Figaro Madame : Faire les cadeaux de Noël à la dernière minute en dit beaucoup sur vous

L’article original, outre sa version imprimée,  est disponible ici. Merci à Ophélie Ostermann.

Le comportement peut traduire beaucoup plus que de la simple désorganisation. Passage en revue des potentielles explications à J-4 du réveillon de Noël. 

En matière de cadeaux de Noël, deux profils d’acheteurs se dégagent. Les premiers, les Marie Kondo du présent, défient les lois de l’efficacité, achètent leurs présents dès les soldes d’été et déclarent l’opération terminée dès la première quinzaine de décembre. Les seconds s’infligent une course effrénée une semaine avant le réveillon, quand les pires d’entre eux vont jusqu’à transpirer le jour J dans les magasins. Au-delà des classiques désorganisés et rois de la procrastination, la répétition de ce schéma peut traduire des caractéristiques précises sur les «offrants», le tout de façon plus ou moins consciente.

Un cadeau (trop) lourd de sens ?

Pour comprendre les profils de ces retardataires hors-catégorie, le psychologue clinicien Samuel Dock (1) se penche d’abord sur notre époque.

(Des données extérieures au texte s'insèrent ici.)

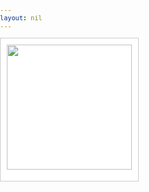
 ```yaml
---
layout: nil
---
```

<html>
<head>
<title>sss</title>
<script type='text/javascript' src='/js/jquery-1.7.1.min.js'> </script>
<script type='text/javascript' src='/js/jquery.infinitescroll.min.js'> </script>
</head>
<body>
<ul id="lxf-box">
    <li class='post'>
	<a href="#"><img src="http://www.liuxiaofan.com/demo/waterfall/OLqypfV.jpg"></a>
	<h3></h3>
    </li>
    <li class='post'>
        <a href="#"><img src="http://www.liuxiaofan.com/demo/waterfall/OLqypfV.jpg"></a>
        <h3></h3>
    </li>
    <li class='post'>
        <a href="#"><img src="http://www.liuxiaofan.com/demo/waterfall/OLqypfV.jpg"></a>
        <h3></h3>
    </li>
    <li class='post'>
        <a href="#"><img src="http://www.liuxiaofan.com/demo/waterfall/OLqypfV.jpg"></a>
        <h3></h3>
    </li>
    <li class='post'>
        <a href="#"><img src="http://www.liuxiaofan.com/demo/waterfall/OLqypfV.jpg"></a>
        <h3></h3>
    </li>
<li class='post'>
        <a href="#"><img src="http://www.liuxiaofan.com/demo/waterfall/OLqypfV.jpg"></a>
        <h3></h3>
    </li>
<li class='post'>
        <a href="#"><img src="http://www.liuxiaofan.com/demo/waterfall/OLqypfV.jpg"></a>
        <h3></h3>
    </li>
<li class='post' >
        <a href="#"><img src="http://www.liuxiaofan.com/demo/waterfall/OLqypfV.jpg"></a>
        <h3></h3>
    </li>
<li class='post'>
        <a href="#"><img src="http://www.liuxiaofan.com/demo/waterfall/OLqypfV.jpg"></a>
        <h3></h3>
    </li>
</ul>
<style type="text/css">
    body,ul,li,h3 { margin: 0px; padding: 0px; list-style: none; font-family:Microsoft YaHei,\5FAE\8F6F\96C5\9ED1,tahoma,arial,simsun,\5B8B\4F53;font-size:12px;color:#444;}
    #lxf-box { position: relative; }
    #lxf-box li { position: absolute; background: #fff; border: solid 1px #ccc; text-align: center; padding: 10px; left: 0px; top: 0px;}
    h3 { padding-top: 8px;}
    img { width: 200px; height: auto; display: block; border: 0}
 /**   li { -webkit-transition: all .7s ease-out .1s; -moz-transition: all .7s ease-out; -o-transition: all .7s ease-out .1s; transition: all .7s ease-out .1s } **/
</style>
<script type='text/javascript'>
$(function(){
	$('#lxf-box').masonry({
    		itemSelector : '.post',
    	columnWidth : 222
  });
});
</script>
</body>
</html>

Car selon le professionnel, le comportement de ces acheteurs dit bien quelque chose de la société dans laquelle nous évoluons. Comprenez un «culte de l’urgence, où il est devenu difficile d’aménager du temps pour le plaisir, pour le choix du cadeau». Ainsi, plusieurs d’entre nous repoussent la mission de fin d’année «comme s’il s’agissait d’une obligation, d’une tâche à laquelle on ne peut de toute façon pas échapper», précise le psychologue.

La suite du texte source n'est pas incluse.